A price book is the most powerful tool for saving money at the grocery store, bar none. It can save you hundreds of dollars a year, whether you’re a beans-and-rice tightwad or a frugal gourmand who savours organic shade-grown locally roasted coffee every morning.
In this six-part series, I’ll walk you through the fundamentals of pricebooking, from collecting your first set of prices to overcoming early hurdles.
What is a grocery pricebook and why should I have one?
A price book is a record of the price of food at different stores.
The purpose of keeping one is to buy each food at the store that offers the lowest price, to reduce your grocery bill.
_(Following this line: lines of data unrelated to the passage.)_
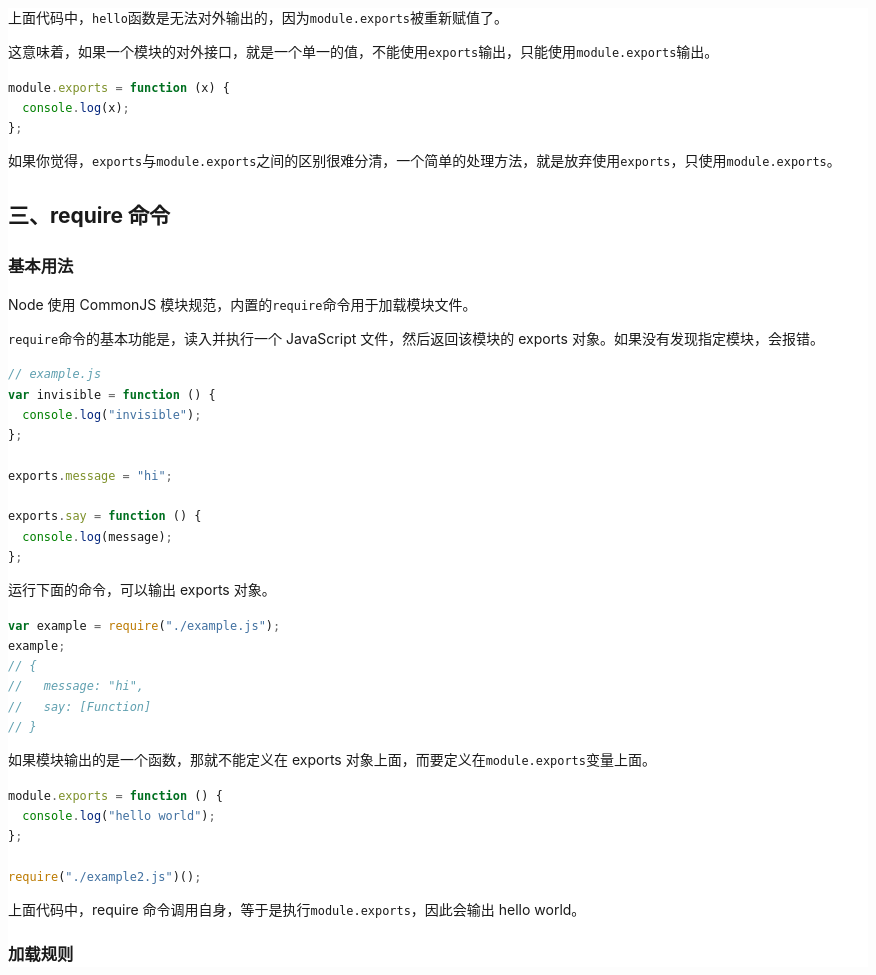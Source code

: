 上面代码中，`hello`函数是无法对外输出的，因为`module.exports`被重新赋值了。

这意味着，如果一个模块的对外接口，就是一个单一的值，不能使用`exports`输出，只能使用`module.exports`输出。

```js
module.exports = function (x) {
  console.log(x);
};
```

如果你觉得，`exports`与`module.exports`之间的区别很难分清，一个简单的处理方法，就是放弃使用`exports`，只使用`module.exports`。

## 三、require 命令

### 基本用法

Node 使用 CommonJS 模块规范，内置的`require`命令用于加载模块文件。

`require`命令的基本功能是，读入并执行一个 JavaScript 文件，然后返回该模块的 exports 对象。如果没有发现指定模块，会报错。

```js
// example.js
var invisible = function () {
  console.log("invisible");
};

exports.message = "hi";

exports.say = function () {
  console.log(message);
};
```

运行下面的命令，可以输出 exports 对象。

```js
var example = require("./example.js");
example;
// {
//   message: "hi",
//   say: [Function]
// }
```

如果模块输出的是一个函数，那就不能定义在 exports 对象上面，而要定义在`module.exports`变量上面。

```js
module.exports = function () {
  console.log("hello world");
};

require("./example2.js")();
```

上面代码中，require 命令调用自身，等于是执行`module.exports`，因此会输出 hello world。

### 加载规则
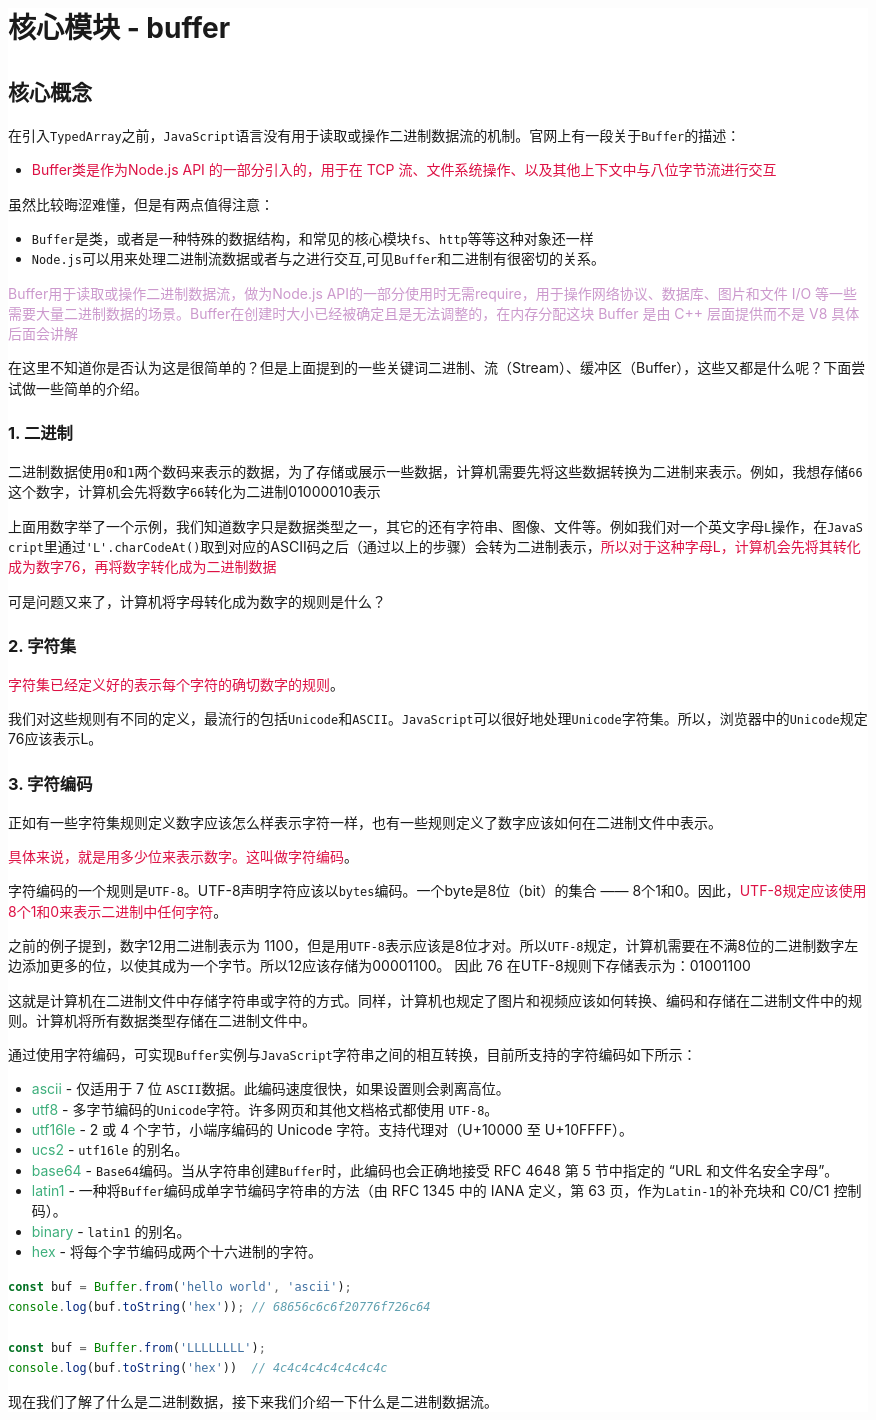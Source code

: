 # 核心模块 - buffer

## 核心概念
在引入`TypedArray`之前，`JavaScript`语言没有用于读取或操作二进制数据流的机制。官网上有一段关于`Buffer`的描述：
+ <font color=#DD1144>Buffer类是作为Node.js API 的一部分引入的，用于在 TCP 流、文件系统操作、以及其他上下文中与八位字节流进行交互</font>

虽然比较晦涩难懂，但是有两点值得注意：
+ `Buffer`是类，或者是一种特殊的数据结构，和常见的核心模块`fs`、`http`等等这种对象还一样
+ `Node.js`可以用来处理二进制流数据或者与之进行交互,可见`Buffer`和二进制有很密切的关系。

<font color=#CC99CD>Buffer用于读取或操作二进制数据流，做为Node.js API的一部分使用时无需require，用于操作网络协议、数据库、图片和文件 I/O 等一些需要大量二进制数据的场景。Buffer在创建时大小已经被确定且是无法调整的，在内存分配这块 Buffer 是由 C++ 层面提供而不是 V8 具体后面会讲解</font>

在这里不知道你是否认为这是很简单的？但是上面提到的一些关键词二进制、流（Stream）、缓冲区（Buffer），这些又都是什么呢？下面尝试做一些简单的介绍。

### 1. 二进制
二进制数据使用`0`和`1`两个数码来表示的数据，为了存储或展示一些数据，计算机需要先将这些数据转换为二进制来表示。例如，我想存储`66`这个数字，计算机会先将数字`66`转化为二进制01000010表示

上面用数字举了一个示例，我们知道数字只是数据类型之一，其它的还有字符串、图像、文件等。例如我们对一个英文字母`L`操作，在`JavaScript`里通过`'L'.charCodeAt()`取到对应的ASCII码之后（通过以上的步骤）会转为二进制表示，<font color=#DD1144>所以对于这种字母L，计算机会先将其转化成为数字76，再将数字转化成为二进制数据</font>

可是问题又来了，计算机将字母转化成为数字的规则是什么？

### 2. 字符集
<font color=#DD1144>字符集已经定义好的表示每个字符的确切数字的规则</font>。

我们对这些规则有不同的定义，最流行的包括`Unicode`和`ASCII`。`JavaScript`可以很好地处理`Unicode`字符集。所以，浏览器中的`Unicode`规定76应该表示L。

### 3. 字符编码
正如有一些字符集规则定义数字应该怎么样表示字符一样，也有一些规则定义了数字应该如何在二进制文件中表示。

<font color=#DD1144>具体来说，就是用多少位来表示数字。这叫做字符编码</font>。

字符编码的一个规则是`UTF-8`。UTF-8声明字符应该以`bytes`编码。一个byte是8位（bit）的集合 —— 8个1和0。因此，<font color=#DD1144>UTF-8规定应该使用8个1和0来表示二进制中任何字符</font>。

之前的例子提到，数字12用二进制表示为 1100，但是用`UTF-8`表示应该是8位才对。所以`UTF-8`规定，计算机需要在不满8位的二进制数字左边添加更多的位，以使其成为一个字节。所以12应该存储为00001100。
因此 76 在UTF-8规则下存储表示为：01001100

这就是计算机在二进制文件中存储字符串或字符的方式。同样，计算机也规定了图片和视频应该如何转换、编码和存储在二进制文件中的规则。计算机将所有数据类型存储在二进制文件中。

通过使用字符编码，可实现`Buffer`实例与`JavaScript`字符串之间的相互转换，目前所支持的字符编码如下所示：
+ <font color=#3eaf7c>ascii</font> - 仅适用于 7 位 `ASCII`数据。此编码速度很快，如果设置则会剥离高位。
+ <font color=#3eaf7c>utf8</font> - 多字节编码的`Unicode`字符。许多网页和其他文档格式都使用 `UTF-8`。
+ <font color=#3eaf7c>utf16le</font> - 2 或 4 个字节，小端序编码的 Unicode 字符。支持代理对（U+10000 至 U+10FFFF）。
+ <font color=#3eaf7c>ucs2</font> - `utf16le` 的别名。
+ <font color=#3eaf7c>base64</font> - `Base64`编码。当从字符串创建`Buffer`时，此编码也会正确地接受 RFC 4648 第 5 节中指定的 “URL 和文件名安全字母”。
+ <font color=#3eaf7c>latin1</font>  - 一种将`Buffer`编码成单字节编码字符串的方法（由 RFC 1345 中的 IANA 定义，第 63 页，作为`Latin-1`的补充块和 C0/C1 控制码）。
+ <font color=#3eaf7c>binary</font> - `latin1` 的别名。
+ <font color=#3eaf7c>hex</font> - 将每个字节编码成两个十六进制的字符。
```javascript
const buf = Buffer.from('hello world', 'ascii');
console.log(buf.toString('hex')); // 68656c6c6f20776f726c64

const buf = Buffer.from('LLLLLLLL');
console.log(buf.toString('hex'))  // 4c4c4c4c4c4c4c4c
```
现在我们了解了什么是二进制数据，接下来我们介绍一下什么是二进制数据流。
The concept was first described by frugal zealot Amy Dacyzyn in her newsletter, The Tightwad Gazette.
“The keeping of a price book revolutionized our shopping strategy more any anything else we did,” Dacyczyn wrote. “For the first time we had a feeling of control over our food budget.”
If blackbelt tightwad Amy Dacyczyn benefited from a price book, surely you will, too.
Traditionally, price books were kept in small loose leaf binders, but today there are iPhone apps, spreadsheets and computer programs that can help you create a price book, too. Since reading Dacyczyn’s book, I have maintained a loose leaf version like hers.
“Each page contains prices for one item, and the pages are in alphabetical order for quick reference,” she wrote. “I include my code for the store name, the brand, the size of an item, the price and the unit price.”
I also include the date, so I can see whether prices are going up or down, or if there is a sale cycle I can take advantage of.
How does it work? For example, I love Kashi granola bars. At my local discount Superstore, they charge $2.97 for a box of five, or 60 cents per bar. At the swanky Planet Organic, the regular price is $4.49, or 90 cents per bar. Sure, 30 cents isn’t a lot of money. But let’s say I put a Kashi granola bar in my lunch bag to take to work every day. That’s about 250 granola bars a year. If I buy them at the Superstore, I save $75 every year.
That’s the power of a pricebook.
Here are four great reasons to start your own price book today:
1. You can start saving money immediately. The grocery bill is the area of the budget over which you have the most direct control; it yields instantly to any effort to reign in spending, and can reward those efforts with quick returns. Other frugal choices, like going car-free and downsizing your home, can take months and even years to implement. You can make a price book right now.
2. A price book takes all the guesswork out of grocery shopping. It cuts through the confusion caused by different-sized packages, bulk bins, family packs, six for $2.99 “deals” and discount stands. For the first time you will be able to make rational decisions about where to buy your food based on the bottom line. You will be able to confidently stock up when you hit upon a real sale, knowing you are paying the lowest possible price. What a relief.
3. A good price book is like kryptonite to food marketers. It completely immunizes you against the powerful persuasive tactics they use to get you to buy more food at higher prices. Never again will you fall for a fake sale just because the grocer stuck a big glitzy sign on the bin that said MANAGERS SPECIAL! Take $1 off Kashi Granola Bars, now just $3.49! You’ll know better. (That sign was actually up at the Planet Organic yesterday. Seriously.)
4. Freedom. Frugal eating doesn’t have to mean rice-and-beans, beans-and-rice. A price book gives you the freedom to keep buying your fair trade, organic, shade-grown, locally roasted coffee (as I do). But instead of paying $15.99 a pound at the Swanky Urban Grocery Shoppe every week, stock up when it goes on sale at the Discount-O-Rama for $11.99. If you drink a pound a week, you will save $208 this year. Sweet.